Your goal: Every entry should appear in your answer exactly as it does here.
-------------------------
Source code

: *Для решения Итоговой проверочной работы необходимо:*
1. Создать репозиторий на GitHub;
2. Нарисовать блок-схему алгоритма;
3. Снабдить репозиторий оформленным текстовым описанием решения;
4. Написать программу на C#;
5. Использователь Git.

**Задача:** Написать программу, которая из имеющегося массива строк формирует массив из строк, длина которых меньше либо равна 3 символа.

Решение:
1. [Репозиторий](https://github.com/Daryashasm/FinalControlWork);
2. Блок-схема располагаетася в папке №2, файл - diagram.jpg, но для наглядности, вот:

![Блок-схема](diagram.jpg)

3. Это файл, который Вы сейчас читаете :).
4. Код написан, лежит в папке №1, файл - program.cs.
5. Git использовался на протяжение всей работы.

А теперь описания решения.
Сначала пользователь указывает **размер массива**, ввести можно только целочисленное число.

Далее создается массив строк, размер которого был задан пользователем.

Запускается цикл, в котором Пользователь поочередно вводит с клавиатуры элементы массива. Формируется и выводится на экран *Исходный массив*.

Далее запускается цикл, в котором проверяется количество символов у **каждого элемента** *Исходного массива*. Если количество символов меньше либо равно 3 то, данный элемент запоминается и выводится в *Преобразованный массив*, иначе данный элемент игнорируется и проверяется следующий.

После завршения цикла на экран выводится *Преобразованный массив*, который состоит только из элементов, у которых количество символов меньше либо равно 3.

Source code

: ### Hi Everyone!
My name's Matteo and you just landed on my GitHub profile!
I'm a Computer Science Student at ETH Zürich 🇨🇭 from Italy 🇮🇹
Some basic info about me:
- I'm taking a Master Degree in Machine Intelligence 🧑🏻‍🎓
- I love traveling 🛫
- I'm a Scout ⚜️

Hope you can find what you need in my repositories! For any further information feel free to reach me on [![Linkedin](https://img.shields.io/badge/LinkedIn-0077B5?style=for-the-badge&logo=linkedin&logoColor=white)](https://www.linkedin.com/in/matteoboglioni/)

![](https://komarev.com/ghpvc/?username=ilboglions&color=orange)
-------------------------
Result:
Source code

: *Для решения Итоговой проверочной работы необходимо:*
1. Создать репозиторий на GitHub;
2. Нарисовать блок-схему алгоритма;
3. Снабдить репозиторий оформленным текстовым описанием решения;
4. Написать программу на C#;
5. Использователь Git.

**Задача:** Написать программу, которая из имеющегося массива строк формирует массив из строк, длина которых меньше либо равна 3 символа.

Решение:
1. [Репозиторий](https://github.com/Daryashasm/FinalControlWork);
2. Блок-схема располагаетася в папке №2, файл - diagram.jpg, но для наглядности, вот:

![Блок-схема](diagram.jpg)

3. Это файл, который Вы сейчас читаете :).
4. Код написан, лежит в папке №1, файл - program.cs.
5. Git использовался на протяжение всей работы.

А теперь описания решения.
Сначала пользователь указывает **размер массива**, ввести можно только целочисленное число.

Далее создается массив строк, размер которого был задан пользователем.

Запускается цикл, в котором Пользователь поочередно вводит с клавиатуры элементы массива. Формируется и выводится на экран *Исходный массив*.

Далее запускается цикл, в котором проверяется количество символов у **каждого элемента** *Исходного массива*. Если количество символов меньше либо равно 3 то, данный элемент запоминается и выводится в *Преобразованный массив*, иначе данный элемент игнорируется и проверяется следующий.

После завршения цикла на экран выводится *Преобразованный массив*, который состоит только из элементов, у которых количество символов меньше либо равно 3.

Source code

: ### Hi Everyone!
My name's Matteo and you just landed on my GitHub profile!
I'm a Computer Science Student at ETH Zürich 🇨🇭 from Italy 🇮🇹
Some basic info about me:
- I'm taking a Master Degree in Machine Intelligence 🧑🏻‍🎓
- I love traveling 🛫
- I'm a Scout ⚜️

Hope you can find what you need in my repositories! For any further information feel free to reach me on [![Linkedin](https://img.shields.io/badge/LinkedIn-0077B5?style=for-the-badge&logo=linkedin&logoColor=white)](https://www.linkedin.com/in/matteoboglioni/)

![](https://komarev.com/ghpvc/?username=ilboglions&color=orange)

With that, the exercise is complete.